Auto-Renewal through letsencrypt
The following snippet sets up a crontab entry that checks if the
certificate needs renewal and renews it if needed. If the certificate
is renewed, nginx gets reloaded to use the new certificate. Using a
simple text editor, create a file in the
/etc/cron.weekly/
directory
— name it
humio-letsencrypt
and copy the
following lines into it:
#!/bin/sh
letsencrypt renew -a webroot --webroot-path=/var/www/html -m "${YOUR_EMAIL}" && systemctl reload nginx
You'll have to replace
${YOUR_EMAIL}
with your
email address.
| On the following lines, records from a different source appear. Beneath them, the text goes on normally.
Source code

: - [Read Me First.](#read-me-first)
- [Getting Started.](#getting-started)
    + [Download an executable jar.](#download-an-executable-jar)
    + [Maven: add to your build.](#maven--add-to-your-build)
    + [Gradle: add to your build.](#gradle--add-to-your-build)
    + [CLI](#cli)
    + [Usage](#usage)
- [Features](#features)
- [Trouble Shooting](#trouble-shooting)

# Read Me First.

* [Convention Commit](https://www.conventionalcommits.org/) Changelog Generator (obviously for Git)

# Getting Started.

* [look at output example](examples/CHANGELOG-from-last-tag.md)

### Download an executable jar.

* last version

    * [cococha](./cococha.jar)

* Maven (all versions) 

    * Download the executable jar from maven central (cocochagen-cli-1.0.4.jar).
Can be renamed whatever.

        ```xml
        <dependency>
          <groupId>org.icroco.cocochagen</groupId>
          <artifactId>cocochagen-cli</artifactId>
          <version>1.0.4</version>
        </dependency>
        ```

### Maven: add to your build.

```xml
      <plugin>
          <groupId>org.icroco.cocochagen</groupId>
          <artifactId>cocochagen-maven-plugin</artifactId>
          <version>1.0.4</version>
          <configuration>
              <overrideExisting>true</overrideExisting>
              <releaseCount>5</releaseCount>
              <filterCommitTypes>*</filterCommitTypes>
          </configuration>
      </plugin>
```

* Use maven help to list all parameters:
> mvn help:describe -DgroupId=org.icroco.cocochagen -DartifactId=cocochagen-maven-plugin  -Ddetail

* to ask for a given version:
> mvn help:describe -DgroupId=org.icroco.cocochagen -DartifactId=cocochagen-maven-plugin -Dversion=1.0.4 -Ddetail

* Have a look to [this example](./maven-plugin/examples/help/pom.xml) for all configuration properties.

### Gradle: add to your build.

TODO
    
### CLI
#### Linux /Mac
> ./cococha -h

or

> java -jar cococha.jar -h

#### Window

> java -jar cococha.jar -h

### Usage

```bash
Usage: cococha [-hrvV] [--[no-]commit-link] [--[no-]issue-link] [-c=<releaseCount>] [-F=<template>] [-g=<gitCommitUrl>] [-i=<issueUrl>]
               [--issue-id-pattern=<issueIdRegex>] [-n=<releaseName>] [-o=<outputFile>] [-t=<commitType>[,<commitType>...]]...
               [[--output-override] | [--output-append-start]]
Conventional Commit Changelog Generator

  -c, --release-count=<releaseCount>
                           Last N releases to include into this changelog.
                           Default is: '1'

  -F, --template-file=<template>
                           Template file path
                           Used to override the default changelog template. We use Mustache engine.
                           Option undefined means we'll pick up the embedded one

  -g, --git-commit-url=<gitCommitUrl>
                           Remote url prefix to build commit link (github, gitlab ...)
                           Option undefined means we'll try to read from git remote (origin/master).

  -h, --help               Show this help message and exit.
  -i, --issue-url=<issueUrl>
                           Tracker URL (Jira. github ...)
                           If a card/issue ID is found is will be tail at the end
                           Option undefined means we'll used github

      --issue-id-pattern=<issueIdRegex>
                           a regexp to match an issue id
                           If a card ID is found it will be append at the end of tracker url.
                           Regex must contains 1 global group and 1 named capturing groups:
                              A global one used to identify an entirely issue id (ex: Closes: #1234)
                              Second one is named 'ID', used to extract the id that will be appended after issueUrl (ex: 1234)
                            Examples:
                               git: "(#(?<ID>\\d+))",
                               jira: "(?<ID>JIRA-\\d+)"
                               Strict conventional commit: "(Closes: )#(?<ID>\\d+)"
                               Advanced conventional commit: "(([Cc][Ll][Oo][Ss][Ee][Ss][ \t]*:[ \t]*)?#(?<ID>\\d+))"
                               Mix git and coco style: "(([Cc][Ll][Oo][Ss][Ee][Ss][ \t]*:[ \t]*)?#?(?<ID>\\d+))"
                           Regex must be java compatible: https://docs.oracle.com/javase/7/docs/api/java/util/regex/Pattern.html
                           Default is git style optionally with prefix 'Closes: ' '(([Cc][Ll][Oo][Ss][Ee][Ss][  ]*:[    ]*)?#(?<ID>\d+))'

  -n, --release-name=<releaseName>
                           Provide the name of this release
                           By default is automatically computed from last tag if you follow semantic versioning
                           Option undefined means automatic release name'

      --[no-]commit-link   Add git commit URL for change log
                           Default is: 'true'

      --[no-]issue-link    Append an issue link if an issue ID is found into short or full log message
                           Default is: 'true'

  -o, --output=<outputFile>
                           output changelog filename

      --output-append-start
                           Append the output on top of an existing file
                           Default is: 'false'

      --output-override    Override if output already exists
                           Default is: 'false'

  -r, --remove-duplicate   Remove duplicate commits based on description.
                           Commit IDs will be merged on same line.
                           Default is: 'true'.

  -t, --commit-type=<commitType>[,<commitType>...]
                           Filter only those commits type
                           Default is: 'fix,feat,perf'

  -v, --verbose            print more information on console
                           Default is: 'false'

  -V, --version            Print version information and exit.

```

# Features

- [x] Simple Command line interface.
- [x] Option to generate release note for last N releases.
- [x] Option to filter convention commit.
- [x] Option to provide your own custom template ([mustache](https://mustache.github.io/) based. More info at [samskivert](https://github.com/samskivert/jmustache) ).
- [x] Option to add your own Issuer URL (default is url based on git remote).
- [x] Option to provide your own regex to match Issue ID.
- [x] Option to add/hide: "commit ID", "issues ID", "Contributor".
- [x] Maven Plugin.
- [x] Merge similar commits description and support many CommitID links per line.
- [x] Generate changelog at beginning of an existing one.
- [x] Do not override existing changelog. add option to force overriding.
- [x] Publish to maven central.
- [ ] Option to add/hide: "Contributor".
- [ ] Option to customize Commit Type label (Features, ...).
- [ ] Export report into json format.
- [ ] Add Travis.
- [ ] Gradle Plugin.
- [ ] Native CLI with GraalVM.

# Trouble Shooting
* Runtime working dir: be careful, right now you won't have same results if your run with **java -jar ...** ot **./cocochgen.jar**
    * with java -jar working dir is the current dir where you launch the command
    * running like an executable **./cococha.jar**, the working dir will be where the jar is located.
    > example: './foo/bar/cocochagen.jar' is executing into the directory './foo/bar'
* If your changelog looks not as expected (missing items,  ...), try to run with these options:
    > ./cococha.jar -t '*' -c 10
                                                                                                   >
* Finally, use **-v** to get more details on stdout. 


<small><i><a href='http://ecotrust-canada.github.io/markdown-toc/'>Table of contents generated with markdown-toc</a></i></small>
When you're finished, save the file and use
chmod to set the permissions to
755
. The cron utility will then run
this file once a week to review letsencrypt.
NGINX inside Docker
The above examples assume that NGINX was running as a plain systemd-controlled on the host system. If you plan to run NGINX inside a Docker container, NGINX still needs to be able to read the certificate files.
When NGINX needs to start as root
inside the container in order to read the mounted files. The suggested
solution is to add the following to the Docker
run command, keeping letsencrypt
outside the docker container:
-v /etc/letsencrypt:/etc/letsencrypt:ro
We suggest this in order to not loose the files that letsencrypt
stores in /etc/letsencrypt
as
you have to start over and issue from scratch if those files are lost.
The renewal then needs to restart the docker container instead. Again,
using a simple text editor, create a file named
humio-letsencrypt
in the
/etc/cron.weekly/
and copy
these lines into it:
#!/bin/sh
## Renewal for nginx wirh nginx inside a docker container:
letsencrypt renew -a webroot --webroot-path=/var/www/html -m "${YOUR_EMAIL}" && docker restart your-nginx-container
Use chmod to set the permissions to
755
.
Adding TLS to NGINX using Certificate from Other Providers
Start from the template for letsencrypt above, then edit the following lines:
ssl_certificate /path/to/your/public_key_fullchain.pem;
ssl_certificate_key /path/to/your/cert_private_key.pem;
Troubleshooting
HTTP/1.0 requests must not have a chunked entity.
If you run into a situation where LogScale is logging an error similar to this
HTTP/1.0 requests must not have a chunked entity
Then the problem is likely that you've not specified
proxy_http_version 1.1;
in your location
definition. This typically shows up when using a log shipper like
Filebeat with compression enabled, which uses chunked encoding. That
requires HTTP/1.1 or HTTP/2.0 to work properly with LogScale.